Napoleon Bonaparte (Napoleon I) Emperor of the French
65« I closed the gulf of anarchy and brought order out of chaos. I rewarded merit regardless of birth or wealth, wherever I found it. I abolished feudalism and restored equality to all regardless of religion and before the law. I fought the decrepit monarchies of the Old Regime because the alternative was the destruction of all this. I purified the Revolution. »
-- Napoleon I
«At the beginning of this century, France was for the nations a splendid spectacle. A man filled it then and made it so large that it filled Europ. This man, left the shade, had arrived in few years at the highest royalty which never perhaps astonished the history. A revolution had given birth to him, a people had choosen him, a pope had crowned him. Each year, he moved back the borders of his Empire...He had erased the Alps like Charlemagne and the Pyrenees like Louis XIV; He has built his State with center of Europe like a citadel, giving it for bastion and for work ten advanced monarchies that he had made enter at the same time in his Empire and in his family. All in this man was disproportionate and splendid. He was above Europe like an extraordinary vision.»
-- Victor Hugo, Speech to the French Academy, June 3, 1841
Napoleon decided on a military career at age 14 when he won a scholarship to a French military academy. He became one of the greatest military commanders in history and pioneered in what we describe today as the "principles of war" which are studied by almost every military academy in the world. The armies of today are based on the organization created by Napoleon for his Grand Army and it has been used ever since.

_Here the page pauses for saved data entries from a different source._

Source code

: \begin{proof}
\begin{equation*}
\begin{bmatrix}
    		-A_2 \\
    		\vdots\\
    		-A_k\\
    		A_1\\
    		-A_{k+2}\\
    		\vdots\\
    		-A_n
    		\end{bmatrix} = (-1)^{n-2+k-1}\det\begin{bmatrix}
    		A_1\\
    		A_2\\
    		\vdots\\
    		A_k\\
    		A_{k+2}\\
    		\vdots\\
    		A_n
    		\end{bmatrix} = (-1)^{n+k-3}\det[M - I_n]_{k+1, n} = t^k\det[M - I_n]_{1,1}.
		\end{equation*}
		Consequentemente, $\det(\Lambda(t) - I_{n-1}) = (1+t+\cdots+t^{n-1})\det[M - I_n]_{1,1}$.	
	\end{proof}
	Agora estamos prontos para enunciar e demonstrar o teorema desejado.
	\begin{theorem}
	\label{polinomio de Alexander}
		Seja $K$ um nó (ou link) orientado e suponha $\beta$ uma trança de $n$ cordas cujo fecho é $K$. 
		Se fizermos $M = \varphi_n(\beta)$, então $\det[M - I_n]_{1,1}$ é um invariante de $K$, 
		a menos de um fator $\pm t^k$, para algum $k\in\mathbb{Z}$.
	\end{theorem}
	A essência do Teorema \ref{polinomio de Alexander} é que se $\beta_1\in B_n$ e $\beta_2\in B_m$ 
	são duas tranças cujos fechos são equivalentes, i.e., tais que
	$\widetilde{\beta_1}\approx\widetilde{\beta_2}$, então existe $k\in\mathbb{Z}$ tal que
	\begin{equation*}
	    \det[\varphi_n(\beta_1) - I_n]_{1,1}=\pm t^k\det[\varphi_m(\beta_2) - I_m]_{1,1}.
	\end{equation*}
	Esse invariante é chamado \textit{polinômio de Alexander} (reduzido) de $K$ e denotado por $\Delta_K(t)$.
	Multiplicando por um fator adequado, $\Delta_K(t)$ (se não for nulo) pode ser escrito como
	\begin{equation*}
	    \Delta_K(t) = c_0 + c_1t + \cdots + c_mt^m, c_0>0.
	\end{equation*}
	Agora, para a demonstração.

But his greatest achievements was outside military field with his supervision of the revision and collection of French law into codes. The new law codes—seven in number—incorporated some of the freedoms gained by the people of France during the French revolution, including religious toleration - he insured freedom of religions and equalily to the Protestant sects, and he declared France the homeland of the Jews - and the abolition of serfdom. The most famous of the codes, the Code Napoleon or Code Civil, still forms the basis of French civil law. Napoleon also centralized France's government by appointing prefects to administer regions called departments, into which France was divided.